Their heated exchange on X (formerly Twitter) exposed sharply contrasting views on the country’s education priorities and how progress should be measured.
Maimane accused the Minister of misleading the public, arguing that she is using the government’s Early Childhood Development (ECD) agenda to avoid being held accountable for failures in the broader school system.
“The minister of basic education @Siviwe_G is misleading South Africa. Pass marks matter and class averages matter,” Maimane wrote. “In an education system, you cannot choose to focus on one cohort. This is just a way to dodge accountability.”
He specifically criticised the department’s move away from introducing robotics and computer science in schools, calling it a “backwards move” in the midst of a global Artificial Intelligence race.
“Right now the department has said they are going all in on ECD. They are abandoning the promise to introduce robotics and computer science across schools in South Africa.”

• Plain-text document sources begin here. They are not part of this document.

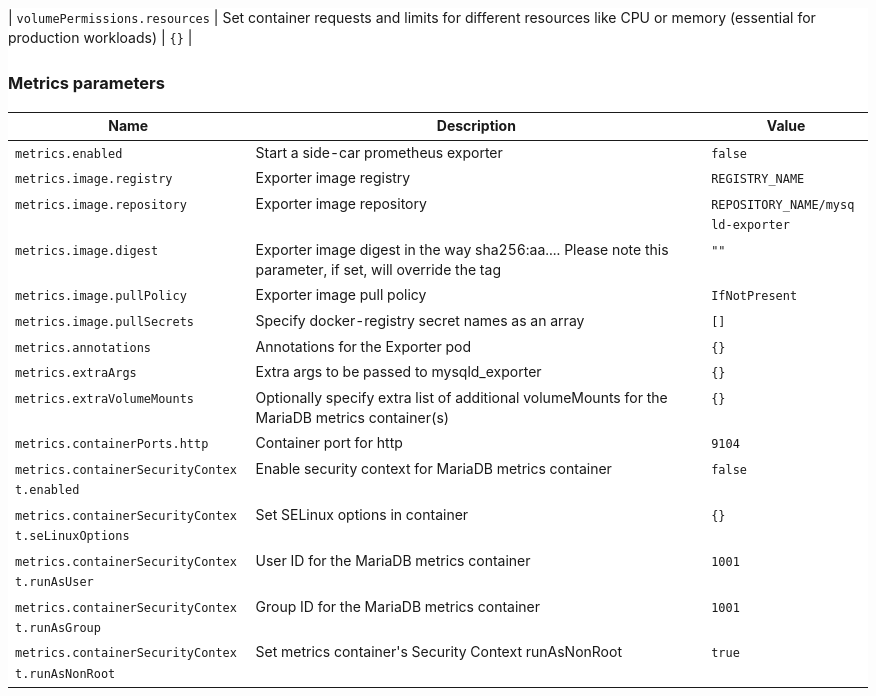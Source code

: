 | `volumePermissions.resources`         | Set container requests and limits for different resources like CPU or memory (essential for production workloads)                                                                                                                                     | `{}`                       |

### Metrics parameters

| Name                                                        | Description                                                                                                                                                                                                                       | Value                             |
| ----------------------------------------------------------- | --------------------------------------------------------------------------------------------------------------------------------------------------------------------------------------------------------------------------------- | --------------------------------- |
| `metrics.enabled`                                           | Start a side-car prometheus exporter                                                                                                                                                                                              | `false`                           |
| `metrics.image.registry`                                    | Exporter image registry                                                                                                                                                                                                           | `REGISTRY_NAME`                   |
| `metrics.image.repository`                                  | Exporter image repository                                                                                                                                                                                                         | `REPOSITORY_NAME/mysqld-exporter` |
| `metrics.image.digest`                                      | Exporter image digest in the way sha256:aa.... Please note this parameter, if set, will override the tag                                                                                                                          | `""`                              |
| `metrics.image.pullPolicy`                                  | Exporter image pull policy                                                                                                                                                                                                        | `IfNotPresent`                    |
| `metrics.image.pullSecrets`                                 | Specify docker-registry secret names as an array                                                                                                                                                                                  | `[]`                              |
| `metrics.annotations`                                       | Annotations for the Exporter pod                                                                                                                                                                                                  | `{}`                              |
| `metrics.extraArgs`                                         | Extra args to be passed to mysqld_exporter                                                                                                                                                                                        | `{}`                              |
| `metrics.extraVolumeMounts`                                 | Optionally specify extra list of additional volumeMounts for the MariaDB metrics container(s)                                                                                                                                     | `{}`                              |
| `metrics.containerPorts.http`                               | Container port for http                                                                                                                                                                                                           | `9104`                            |
| `metrics.containerSecurityContext.enabled`                  | Enable security context for MariaDB metrics container                                                                                                                                                                             | `false`                           |
| `metrics.containerSecurityContext.seLinuxOptions`           | Set SELinux options in container                                                                                                                                                                                                  | `{}`                              |
| `metrics.containerSecurityContext.runAsUser`                | User ID for the MariaDB metrics container                                                                                                                                                                                         | `1001`                            |
| `metrics.containerSecurityContext.runAsGroup`               | Group ID for the MariaDB metrics container                                                                                                                                                                                        | `1001`                            |
| `metrics.containerSecurityContext.runAsNonRoot`             | Set metrics container's Security Context runAsNonRoot                                                                                                                                                                             | `true`                            |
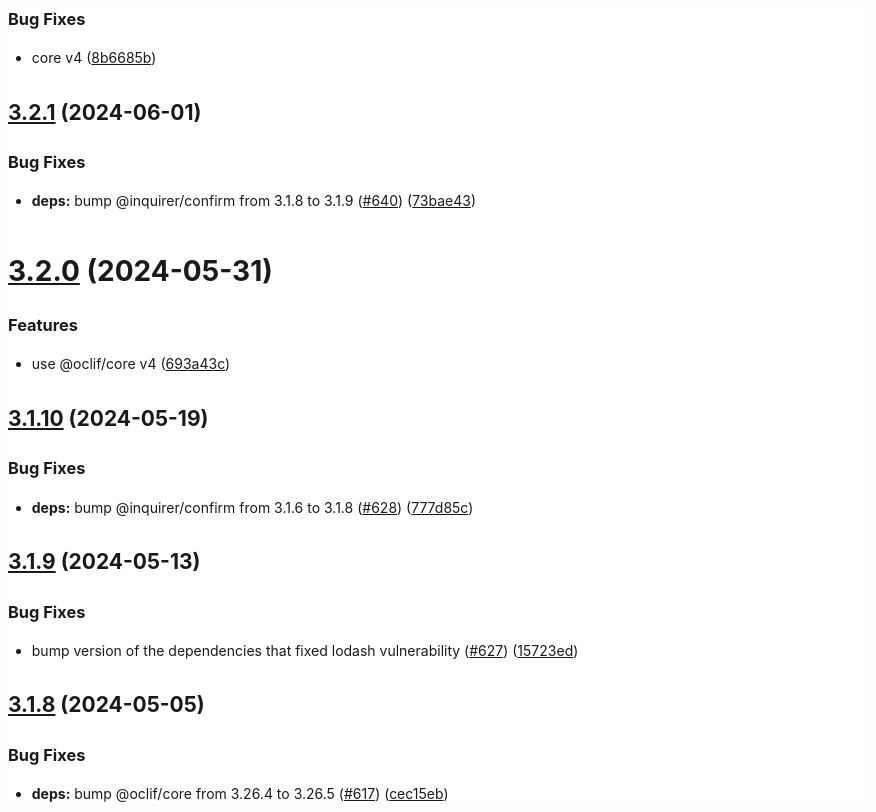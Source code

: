 ### Bug Fixes

- core v4 ([8b6685b](https://github.com/oclif/plugin-not-found/commit/8b6685b288b17b5a063c0db850b0871a5d0ab25d))

## [3.2.1](https://github.com/oclif/plugin-not-found/compare/3.2.0...3.2.1) (2024-06-01)

### Bug Fixes

- **deps:** bump @inquirer/confirm from 3.1.8 to 3.1.9 ([#640](https://github.com/oclif/plugin-not-found/issues/640)) ([73bae43](https://github.com/oclif/plugin-not-found/commit/73bae4397dff63a0e73031d087d1e6a6f98ed11b))

# [3.2.0](https://github.com/oclif/plugin-not-found/compare/3.1.10...3.2.0) (2024-05-31)

### Features

- use @oclif/core v4 ([693a43c](https://github.com/oclif/plugin-not-found/commit/693a43caae91f3611ea1a024709a75bc5ce51285))

## [3.1.10](https://github.com/oclif/plugin-not-found/compare/3.1.9...3.1.10) (2024-05-19)

### Bug Fixes

- **deps:** bump @inquirer/confirm from 3.1.6 to 3.1.8 ([#628](https://github.com/oclif/plugin-not-found/issues/628)) ([777d85c](https://github.com/oclif/plugin-not-found/commit/777d85c09792307c69c68dcaa1c9d756fba18587))

## [3.1.9](https://github.com/oclif/plugin-not-found/compare/3.1.8...3.1.9) (2024-05-13)

### Bug Fixes

- bump version of the dependencies that fixed lodash vulnerability ([#627](https://github.com/oclif/plugin-not-found/issues/627)) ([15723ed](https://github.com/oclif/plugin-not-found/commit/15723ed365624cc3f9d573e342f613fa41ddb978))

## [3.1.8](https://github.com/oclif/plugin-not-found/compare/3.1.7...3.1.8) (2024-05-05)

### Bug Fixes

- **deps:** bump @oclif/core from 3.26.4 to 3.26.5 ([#617](https://github.com/oclif/plugin-not-found/issues/617)) ([cec15eb](https://github.com/oclif/plugin-not-found/commit/cec15ebc28187fef6fcdb85bb54b83a6d17beebd))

Maimane insisted that meaningful assessment of schools must be based on a standard 50% pass mark, arguing that this would help identify which schools need urgent support.
“Let’s stop pretending like the education system is operating normally. There is a crisis that needs leadership that recognises that crisis and acts accordingly,” he said.
Gwarube, responding directly, defended her focus on foundational learning, saying it is misguided to treat matric results as the only metric of success.
“The obsession I am referring to is the focus on matric results as the only marker of success in a whole system,” she said.
“If you cannot read, write and calculate confidently and with meaning by the time you turn 10, fiddling with pass marks in high school doesn’t deal with the root cause.”
Gwarube emphasised the importance of building a strong foundation for children from the earliest stages of development.
“Any country that performs well in its education system looks at the system in its entirety (ages 0 – 18 in our case) and ensures that the system is strong from the very foundations until Further Education and Training and beyond,” she said.
Gwarube further pointed to the newly appointed National Education and Training Council, noting that one of its key priorities is reviewing progression requirements and aligning them with international benchmarks.
She rejected Maimane’s claim that she is trying to paint a rosy picture, saying, “By all means; hold me to account but don’t accuse me of trying to mislead South Africans about the state of their education system. They don’t need me to paint a rosy picture for them. They know its challenges and I am working hard to fix them. Led by evidence.”
Maimane remained unconvinced, calling the current response a “plaster on a burst pipe.”
He pointed to damning statistics: “36%. That’s the median mark in maths from last year. That’s a crisis that requires urgent intervention. 81% of grade 4 learners are failing to read. That’s a crisis that requires urgent attention and intervention.”